Ask HN: best programming language to learn? - kralik

Hi, I am wondering what would be the most useful programming language to start learning. The one with more possibilities of growth and diversification.
======
daven11
If you want to do web browser then javascript

For apple (IOS/OSX) then objective C or maybe Ruby or lua

Embedded programming then C

Microsoft you have a large choice C# or VB.Net perhaps

Android is Java

Enterprise programming then Java or C#

Pose value haskell or scala :-)

It depends on your background and what you want to do. I think every developer
should know C or C++ but not as a starter unless you like serious hacking.
Javascript is the language of the web browser so you'd need to know that for
any browser programming. Enterprises run on C# or Java.

Then of course there are all the scripting languages python is perhaps the
most popular for general scripting, or powershell for windows

------
sgt101
I think that the possibilities of growth and diversification element of your
question is less dependent on the language per-say and more dependent on the
languages eco-system. Objective C gives lots of options because of this, as
does java, javascript and C++. Python is definitely up and coming here because
US academia seems to have picked it up, although I think it's slow and I can't
work the configuration management elements (I constantly get this egg needs
this egg type issues) - still I have just dabbled (for much the same reasons
as you!) so I know little. I do know though that there are many interesting
projects using python now and that as a language it's very well thought
through and powerful semantically.

------
hath995
Javascript is pretty hot right now with the advent of NodeJS. Scala and
Clojure are the up and comers. Python is a solid choice. Java, C/C++ are
classic and have some new features on the horizon. Haskell, Erlang, and other
lisp varieties are enjoying a resurgence.
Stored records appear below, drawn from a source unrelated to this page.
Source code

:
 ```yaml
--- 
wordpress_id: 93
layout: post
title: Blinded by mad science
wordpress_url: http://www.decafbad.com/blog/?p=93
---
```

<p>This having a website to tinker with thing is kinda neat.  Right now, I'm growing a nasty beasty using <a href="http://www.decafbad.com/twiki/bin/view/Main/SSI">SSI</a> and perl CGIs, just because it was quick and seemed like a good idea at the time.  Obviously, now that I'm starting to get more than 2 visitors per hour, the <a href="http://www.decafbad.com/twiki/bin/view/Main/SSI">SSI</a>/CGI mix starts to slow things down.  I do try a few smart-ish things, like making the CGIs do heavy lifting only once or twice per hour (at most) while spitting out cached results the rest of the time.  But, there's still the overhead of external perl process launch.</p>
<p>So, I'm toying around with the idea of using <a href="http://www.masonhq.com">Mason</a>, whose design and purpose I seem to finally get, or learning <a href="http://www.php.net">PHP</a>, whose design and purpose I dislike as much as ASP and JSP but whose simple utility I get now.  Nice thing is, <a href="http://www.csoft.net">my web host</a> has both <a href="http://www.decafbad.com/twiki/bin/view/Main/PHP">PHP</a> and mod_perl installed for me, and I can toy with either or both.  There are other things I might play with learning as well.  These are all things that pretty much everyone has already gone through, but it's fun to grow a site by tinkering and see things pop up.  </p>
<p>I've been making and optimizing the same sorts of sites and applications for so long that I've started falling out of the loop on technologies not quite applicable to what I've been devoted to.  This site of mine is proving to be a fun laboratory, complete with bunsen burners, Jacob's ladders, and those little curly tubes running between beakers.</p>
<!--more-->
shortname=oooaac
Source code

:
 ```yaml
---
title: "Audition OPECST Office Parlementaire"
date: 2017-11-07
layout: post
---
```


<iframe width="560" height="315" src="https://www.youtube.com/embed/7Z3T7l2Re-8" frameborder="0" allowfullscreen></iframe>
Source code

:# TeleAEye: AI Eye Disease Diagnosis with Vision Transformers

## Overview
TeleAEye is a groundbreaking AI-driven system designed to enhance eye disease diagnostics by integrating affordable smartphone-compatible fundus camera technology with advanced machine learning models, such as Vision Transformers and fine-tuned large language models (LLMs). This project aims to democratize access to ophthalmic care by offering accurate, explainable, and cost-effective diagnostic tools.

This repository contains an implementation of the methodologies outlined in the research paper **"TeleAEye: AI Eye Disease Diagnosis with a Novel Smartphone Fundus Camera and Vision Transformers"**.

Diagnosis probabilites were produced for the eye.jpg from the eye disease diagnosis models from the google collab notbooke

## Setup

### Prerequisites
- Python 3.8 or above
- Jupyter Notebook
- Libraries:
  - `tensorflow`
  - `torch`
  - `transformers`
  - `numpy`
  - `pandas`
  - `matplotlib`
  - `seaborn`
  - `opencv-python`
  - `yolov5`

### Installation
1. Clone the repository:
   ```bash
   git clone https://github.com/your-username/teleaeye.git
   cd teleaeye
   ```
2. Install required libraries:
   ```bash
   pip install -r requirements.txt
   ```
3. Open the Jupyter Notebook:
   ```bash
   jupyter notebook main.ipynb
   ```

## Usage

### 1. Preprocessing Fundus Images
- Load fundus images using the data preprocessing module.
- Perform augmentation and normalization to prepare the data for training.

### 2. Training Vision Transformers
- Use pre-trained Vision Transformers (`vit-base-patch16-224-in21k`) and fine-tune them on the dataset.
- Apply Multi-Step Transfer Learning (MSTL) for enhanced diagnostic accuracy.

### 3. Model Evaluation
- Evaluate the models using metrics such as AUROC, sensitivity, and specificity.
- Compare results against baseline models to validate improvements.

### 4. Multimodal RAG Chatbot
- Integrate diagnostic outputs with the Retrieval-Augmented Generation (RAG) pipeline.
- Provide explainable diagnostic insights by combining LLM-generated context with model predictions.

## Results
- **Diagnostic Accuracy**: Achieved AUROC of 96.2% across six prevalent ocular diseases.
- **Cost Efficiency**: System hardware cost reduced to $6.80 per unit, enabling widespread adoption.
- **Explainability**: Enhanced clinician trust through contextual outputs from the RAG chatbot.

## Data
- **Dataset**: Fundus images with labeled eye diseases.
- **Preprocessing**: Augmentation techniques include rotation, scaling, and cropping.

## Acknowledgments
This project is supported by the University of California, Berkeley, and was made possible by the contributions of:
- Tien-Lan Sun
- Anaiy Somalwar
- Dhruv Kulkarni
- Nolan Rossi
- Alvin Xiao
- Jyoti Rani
Those languages cover many genres of programs: Scientific,
parallel/concurrent, server-side, client-side, desktop, mobile, embedded,
scripting, business, gaming, and so on.

The question is what are you most interested in? Are you trying to find a job
or are you learning because you find it interesting? Do you have projects in
mind? What would be the right tool for the job?

------
jonas_maj
C, C++, Python, C# -- in that order. Should definitely start with C.